If you're going to go, go. Got to be a man about this, at least.

It was dark by the time he started his walk back, the City just now kicking into gear. The streets full of running, laughing sailors and soldiers, radio cars and MP jeeps racing back and forth. Everything wide open now, as it hadn't been for years before the war—all the stores, the movie palaces, the restaurants and dance halls and bars doing a land-office business, their lights glaring through the dimout. The sounds of loud music, laughter, and shouting emanating from every brownstone and tenement. The tense, ominous groups he had noticed before, crouched around their pieces of paper, were gone, at least for the night. Now there were only the silhouettes of young women, standing and smoking in the doorways of darkened department stores as if they were waiting for a bus, which they were not.

They made a carnival, and called it war,
he thought, watching all the frantic activity around him.
They better make sure it lasts forever.

Ahead of him a Thursday girl was switching her hips, strutting provocatively down the block, and it reminded Jonah that he should go see Sophie tomorrow, though the thought gave him a little chill of both anticipation and foreboding. It had been over a month since the last time, even before they went away, but he knew what it would entail. Going down to her apartment in the Village—

“It's him, it's him!”

There was a sudden arc of light. Jonah tripped, and nearly fell in the blinding, white glare—a letter blowing out in some electric bar sign, or a movie bijou. He blinked rapidly, could just make out a small commotion on the next street corner. More people running across the street to join them, laughing and clapping their hands in wonder.

“It's him! He's come back!”

“Been buried in there for ages!”

“Is it really him?”

Jonah hurried toward them, still half blinded, trying to see what the jubilant little crowd was yelling about. In their midst he could at last make out an elderly-looking white man, with a fringe of wild gray hair, and a drooping gray mustache. He was dressed like someone out of the 1890s—wearing, even in this heat, an antique suit with a gated collar, and a broad, flamboyant bow tie.
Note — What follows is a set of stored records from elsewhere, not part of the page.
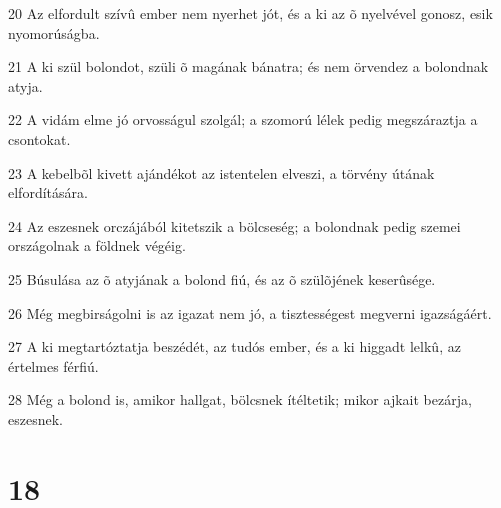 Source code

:\par 20 Az elfordult szívû ember nem nyerhet jót, és a ki az õ nyelvével gonosz, esik nyomorúságba.
\par 21 A ki szül bolondot, szüli õ magának bánatra; és nem örvendez a bolondnak atyja.
\par 22 A vidám elme jó orvosságul szolgál; a szomorú lélek pedig megszáraztja a csontokat.
\par 23 A kebelbõl kivett ajándékot az istentelen elveszi, a törvény útának elfordítására.
\par 24 Az eszesnek orczájából kitetszik a bölcseség; a bolondnak pedig szemei országolnak a földnek végéig.
\par 25 Búsulása az õ atyjának a bolond fiú, és az õ szülõjének keserûsége.
\par 26 Még megbirságolni is az igazat nem jó, a tisztességest megverni igazságáért.
\par 27 A ki megtartóztatja beszédét, az tudós ember, és a ki higgadt lelkû, az értelmes férfiú.
\par 28 Még a bolond is, amikor hallgat, bölcsnek ítéltetik; mikor ajkait bezárja, eszesnek.

\chapter{18}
“It's the old ghosty man hisself !”

Langley Collyer.
His father had first pointed him out to Jonah years ago, hurrying furtively along the street, pulling an old milk crate behind him on the end of a rope.
Look, there goes the great white race!

Langley and his blind brother lived in the ramshackle mansion at the corner of Fifth and 128th Street. The yard full of junk, the neighborhood boys amusing themselves by throwing rocks through its few remaining windows. When he was a boy, Jonah and his friends liked to tell each other ghosty stories about how the Collyers spent all their time tunneling under the streets of Harlem, and how they could emerge anywhere they wanted to, in the basement of anybody's building. Sometimes, on a slow day, a reporter from one of the newspapers might come up and sniff around the old mansion, banging on its rotting marble-and-wood doors, staring up at the broken-out windows now stuffed up with piles of newspaper. Jonah and his friends would gather to watch, jumping up and down with anticipation.